10 Home Maintenance Tips for Spring
After a long, dark winter, spring’s bright sun and warm winds are, well, a breath of fresh air. The only downside? All that sunshine spotlights your leaf-filled gutters, cracked sidewalks and the dead plants in last year’s flower beds.
Check for loose or leaky gutters. Improper drainage can lead to water damage to your foundation. Make sure downspouts drain away from the foundation and are clear and free of debris.
Low areas in the yard or next to the foundation should be filled with compacted soil. Spring rains can cause yard flooding, which can lead to foundation damage.
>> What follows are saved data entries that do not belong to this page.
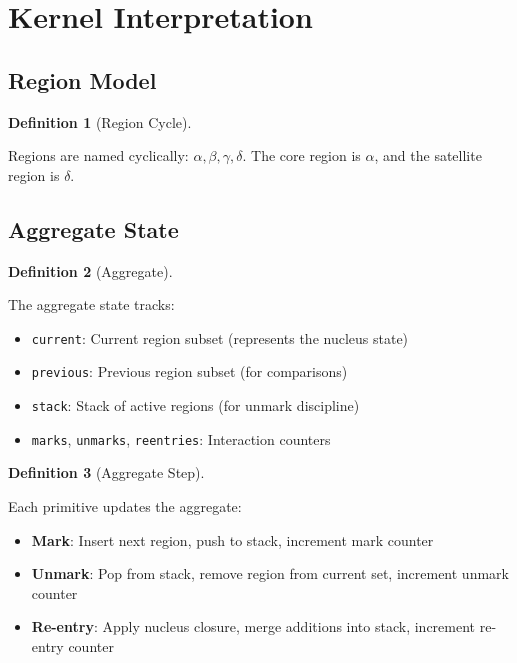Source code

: \documentclass{amsart}
\theoremstyle{definition}
\newtheorem{definition}{Definition}[section]
\theoremstyle{remark}
\begin{document}
\section{Kernel Interpretation}

\subsection{Region Model}
\label{sec:region-model}

\begin{definition}[Region Cycle]
\label{def:region-cycle}
\uses{}

Regions are named cyclically: $\alpha, \beta, \gamma, \delta$. The core region is $\alpha$, and the satellite region is $\delta$.
\end{definition}

\subsection{Aggregate State}
\label{sec:aggregate}

\begin{definition}[Aggregate]
\label{def:aggregate}

The aggregate state tracks:
\begin{itemize}
\item \texttt{current}: Current region subset (represents the nucleus state)
\item \texttt{previous}: Previous region subset (for comparisons)
\item \texttt{stack}: Stack of active regions (for unmark discipline)
\item \texttt{marks}, \texttt{unmarks}, \texttt{reentries}: Interaction counters
\end{itemize}
\end{definition}

\begin{definition}[Aggregate Step]
\label{def:aggregate-step}

Each primitive updates the aggregate:
\begin{itemize}
\item \textbf{Mark}: Insert next region, push to stack, increment mark counter
\item \textbf{Unmark}: Pop from stack, remove region from current set, increment unmark counter
\item \textbf{Re-entry}: Apply nucleus closure, merge additions into stack, increment re-entry counter
\end{itemize}
\end{definition}
\end{document}
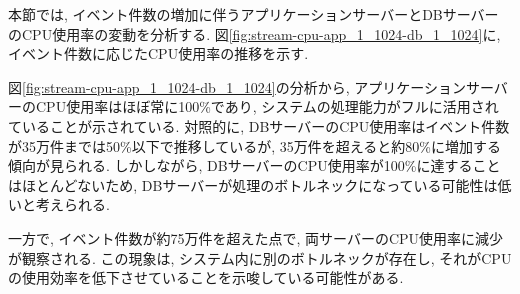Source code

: \documentclass[../../../../../../main]{subfiles}
\begin{document}
    \label{subsubsubsec:result-streaming-only-limit-cpu}

    本節では, イベント件数の増加に伴うアプリケーションサーバーとDBサーバーのCPU使用率の変動を分析する. 図\ref{fig:stream-cpu-app_1_1024-db_1_1024}に, イベント件数に応じたCPU使用率の推移を示す.

    

    図\ref{fig:stream-cpu-app_1_1024-db_1_1024}の分析から, アプリケーションサーバーのCPU使用率はほぼ常に100\%であり, システムの処理能力がフルに活用されていることが示されている. 対照的に, DBサーバーのCPU使用率はイベント件数が35万件までは50\%以下で推移しているが, 35万件を超えると約80\%に増加する傾向が見られる. しかしながら, DBサーバーのCPU使用率が100\%に達することはほとんどないため, DBサーバーが処理のボトルネックになっている可能性は低いと考えられる.

    一方で, イベント件数が約75万件を超えた点で, 両サーバーのCPU使用率に減少が観察される. この現象は, システム内に別のボトルネックが存在し, それがCPUの使用効率を低下させていることを示唆している可能性がある.
\end{document}
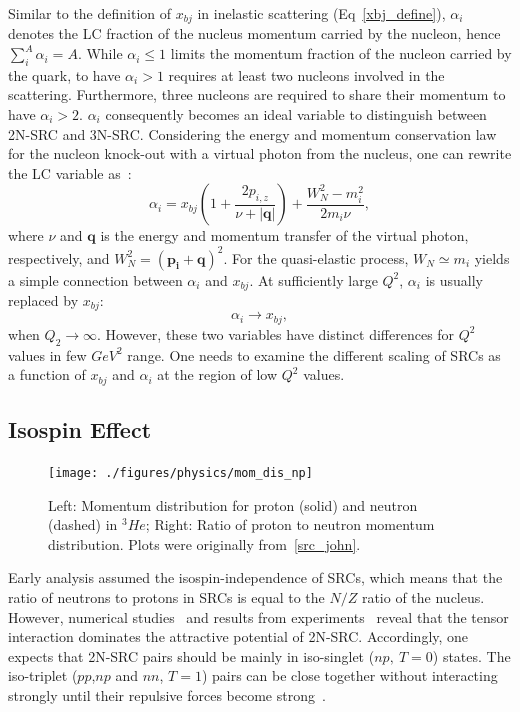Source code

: Similar to the definition of $x_{bj}$ in inelastic scattering (Eq~\ref{xbj_define}), $\alpha_{i}$ denotes the LC fraction of the nucleus momentum carried by the nucleon, hence $\sum_{i}^{A}\alpha_{i}=A$. While $\alpha_{i}\leq 1$ limits the momentum fraction of the nucleon carried by the quark, to have $\alpha_{i}>1$ requires at least two nucleons involved in the scattering. Furthermore, three nucleons are required to share their momentum to have $\alpha_{i}>2$. $\alpha_{i}$ consequently becomes an ideal variable to distinguish between 2N-SRC and 3N-SRC. Considering the energy and momentum conservation law for the nucleon knock-out with a virtual photon from the nucleus, one can rewrite the LC variable as~\cite{src_john}:
\begin{equation}
  \alpha_{i}=x_{bj}\left(1+\frac{2p_{i,z}}{\nu+|\mathbf{q}|}\right)+\frac{W_{N}^{2}-m_{i}^{2}}{2m_{i}\nu},
  \label{alpha_xbj}
\end{equation}
where $\nu$ and $\mathbf{q}$ is the energy and momentum transfer of the virtual photon, respectively, and $W_{N}^{2}=(\mathbf{p_{i}}+\mathbf{q})^{2}$. For the quasi-elastic process, $W_{N}\simeq m_{i}$ yields a simple connection between $\alpha_{i}$ and $x_{bj}$. At sufficiently large $Q^{2}$, $\alpha_{i}$ is usually replaced by $x_{bj}$: 
\begin{equation}
  \alpha_{i}\rightarrow x_{bj}, 
\end{equation}
when $Q_{2}\rightarrow \infty$. However, these two variables have distinct differences for $Q^{2}$ values in few $GeV^{2}$ range. One needs to examine the different scaling of SRCs as a function of $x_{bj}$ and $\alpha_{i}$ at the region of low $Q^{2}$ values. 	
\subsection{Isospin Effect}
\begin{figure}[!ht]
  \begin{center}
    \texttt{[image: ./figures/physics/mom\_dis\_np]}
    \caption[Momentum distribution for proton and neutron and their ratio]{\footnotesize{Left: Momentum distribution for proton (solid) and neutron (dashed) in $^{3}He$; Right: Ratio of proton to neutron momentum distribution. Plots were originally from~\ref{src_john}.}}
    \label{mom_dis_np}
  \end{center}
\end{figure}   
Early analysis assumed the isospin-independence of SRCs, which means that the ratio of neutrons to protons in SRCs is equal to the $N/Z$ ratio of the nucleus. However, numerical studies~\cite{PhysRevC.72.054310} and results from experiments~\cite{Subedi:2008zz} reveal that the tensor interaction dominates the attractive potential of 2N-SRC. Accordingly, one expects that 2N-SRC pairs should be mainly in iso-singlet ($np,~T=0$) states. The iso-triplet ($pp$,$np$ and $nn$, $T=1$) pairs can be close together without interacting strongly until their repulsive forces become strong~\cite{src_john}.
Also, when water pools in these low areas in summer, it creates a breeding ground for insects.
Using your finger or wooden dowel to probe the wood trim around windows, doors, railings and decks. Make repairs now before the spring rains do more damage to the rotted wood allowing water to get behind windows and door frames.
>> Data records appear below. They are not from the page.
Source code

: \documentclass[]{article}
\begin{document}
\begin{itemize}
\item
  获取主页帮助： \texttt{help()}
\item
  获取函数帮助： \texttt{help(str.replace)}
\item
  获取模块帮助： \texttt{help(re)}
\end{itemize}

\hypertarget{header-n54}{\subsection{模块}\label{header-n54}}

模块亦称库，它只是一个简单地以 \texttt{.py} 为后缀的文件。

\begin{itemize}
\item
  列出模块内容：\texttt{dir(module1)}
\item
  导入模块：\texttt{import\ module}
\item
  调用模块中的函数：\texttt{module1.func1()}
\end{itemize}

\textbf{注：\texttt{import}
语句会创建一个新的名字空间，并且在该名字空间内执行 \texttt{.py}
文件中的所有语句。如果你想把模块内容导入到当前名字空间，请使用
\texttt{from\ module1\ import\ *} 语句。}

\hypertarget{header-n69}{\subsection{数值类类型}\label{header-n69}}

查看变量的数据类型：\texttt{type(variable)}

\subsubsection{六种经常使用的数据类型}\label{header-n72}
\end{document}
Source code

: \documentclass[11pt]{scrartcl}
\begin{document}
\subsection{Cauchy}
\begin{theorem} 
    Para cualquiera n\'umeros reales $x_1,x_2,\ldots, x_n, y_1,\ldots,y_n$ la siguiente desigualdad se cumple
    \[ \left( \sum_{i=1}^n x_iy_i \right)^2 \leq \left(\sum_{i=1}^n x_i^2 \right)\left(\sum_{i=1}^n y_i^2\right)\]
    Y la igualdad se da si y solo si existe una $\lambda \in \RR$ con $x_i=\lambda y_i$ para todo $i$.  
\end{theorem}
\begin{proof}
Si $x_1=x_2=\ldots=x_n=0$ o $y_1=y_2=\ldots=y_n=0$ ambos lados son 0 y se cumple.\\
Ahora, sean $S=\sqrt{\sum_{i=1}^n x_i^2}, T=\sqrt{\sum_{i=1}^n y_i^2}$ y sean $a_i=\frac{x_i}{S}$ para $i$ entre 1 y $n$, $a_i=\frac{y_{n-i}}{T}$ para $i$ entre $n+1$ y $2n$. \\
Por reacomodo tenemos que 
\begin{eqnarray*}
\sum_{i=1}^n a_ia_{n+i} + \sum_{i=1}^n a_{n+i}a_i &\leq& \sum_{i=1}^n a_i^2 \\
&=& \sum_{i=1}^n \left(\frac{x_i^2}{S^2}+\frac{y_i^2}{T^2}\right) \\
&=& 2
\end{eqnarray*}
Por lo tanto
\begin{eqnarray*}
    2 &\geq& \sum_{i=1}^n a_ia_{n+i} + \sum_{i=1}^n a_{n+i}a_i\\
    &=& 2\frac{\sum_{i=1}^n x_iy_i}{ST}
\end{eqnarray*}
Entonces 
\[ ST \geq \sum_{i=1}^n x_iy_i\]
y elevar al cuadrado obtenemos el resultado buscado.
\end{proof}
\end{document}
From the ground, examine roof shingles to see if any were lost or damaged during winter. If your home has an older roof covering, you may want to consider repair or replacement. The South Texas summer sun can really damage roof shingles. Shingles that are cracked, buckled or loose or are missing granules need to be replaced. Flashing around plumbing vents, skylights and chimneys need to be checked and repaired by a qualified roofer.
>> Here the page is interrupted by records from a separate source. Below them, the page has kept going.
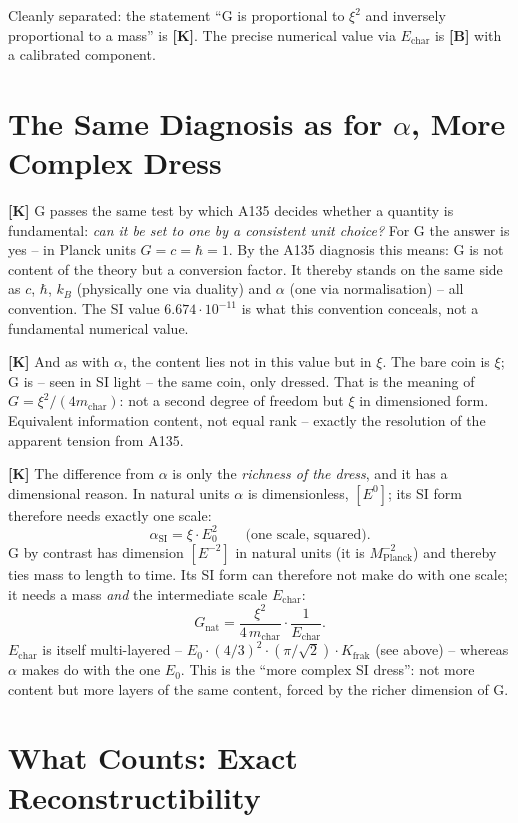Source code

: Cleanly separated: the statement ``G is proportional to $\xi^2$ and inversely
proportional to a mass'' is \textbf{[K]}. The precise numerical value via
$E_\text{char}$ is \textbf{[B]} with a calibrated component.

\section{The Same Diagnosis as for $\alpha$, More Complex Dress}

\textbf{[K]} G passes the same test by which A135 decides whether a quantity is
fundamental: \emph{can it be set to one by a consistent unit choice?} For G the
answer is yes -- in Planck units $G = c = \hbar = 1$. By the A135 diagnosis this
means: G is not content of the theory but a conversion factor. It thereby stands
on the same side as $c$, $\hbar$, $k_B$ (physically one via duality) and $\alpha$
(one via normalisation) -- all convention. The SI value $6{.}674\cdot10^{-11}$ is
what this convention conceals, not a fundamental numerical value.

\textbf{[K]} And as with $\alpha$, the content lies not in this value but in $\xi$.
The bare coin is $\xi$; G is -- seen in SI light -- the same coin, only dressed.
That is the meaning of $G = \xi^2/(4m_\text{char})$: not a second degree of freedom
but $\xi$ in dimensioned form. Equivalent information content, not equal rank --
exactly the resolution of the apparent tension from A135.

\textbf{[K]} The difference from $\alpha$ is only the \emph{richness of the dress},
and it has a dimensional reason. In natural units $\alpha$ is dimensionless, $[E^0]$;
its SI form therefore needs exactly one scale:
\[
  \alpha_\text{SI} = \xi\cdot E_0^2 \qquad\text{(one scale, squared).}
\]
G by contrast has dimension $[E^{-2}]$ in natural units (it is $M_\text{Planck}^{-2}$)
and thereby ties mass to length to time. Its SI form can therefore not make do
with one scale; it needs a mass \emph{and} the intermediate scale $E_\text{char}$:
\[
  G_\text{nat} = \frac{\xi^2}{4\,m_\text{char}}\cdot\frac{1}{E_\text{char}}.
\]
$E_\text{char}$ is itself multi-layered -- $E_0\cdot(4/3)^2\cdot(\pi/\sqrt2)\cdot
K_\text{frak}$ (see above) -- whereas $\alpha$ makes do with the one $E_0$.
This is the ``more complex SI dress'': not more content but more layers of the
same content, forced by the richer dimension of G.

\section{What Counts: Exact Reconstructibility}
Shingles that are worn enough to see fiberglass fibers showing should be replaced immediately. Once the fiberglass is exposed, it acts as a sponge to hold water against the roof decking that can cause significant damage.
Examine the exterior of the chimney for signs of damage. Have the flue cleaned and inspected by a certified chimney sweep. Burning unseasoned wood can lead to a faster buildup of creosote. A big fire hazard in a chimney.
Inspect concrete slabs for signs of cracks or movement. All exterior slabs except pool decks should drain away from the home’s foundation. Fill cracks with a concrete crack filler or silicone caulk.
Remove firewood stored near the home. Firewood should be stored at least 18 inches off the ground at least 2 feet from the structure. Wood on the ground can be a breeding ground for termites, destructive insects such as wood ants as well as rodents.
Check outside hose faucets for freeze damage. That can appear as swollen or cracked hose bibbs and supply pipes. Look at the areas that transition from the siding materials to the foundation for water or mold. That can be a sign of a broken pipe inside the wall. While you’re at it, check the garden hose for dry rot.
Have a qualified heating and cooling contractor clean and service the outside unit of the air conditioning system. Clean coils operate more efficiently, and an annual service call will keep the system working at peak performance levels. Change interior filters on a regular basis.
Check your gas- and battery-powered lawn equipment to make sure it is ready for summer use. Clean equipment and sharp cutting blades will make yard work easier. A little care here can save you the cost of replacing high dollar yard equipment.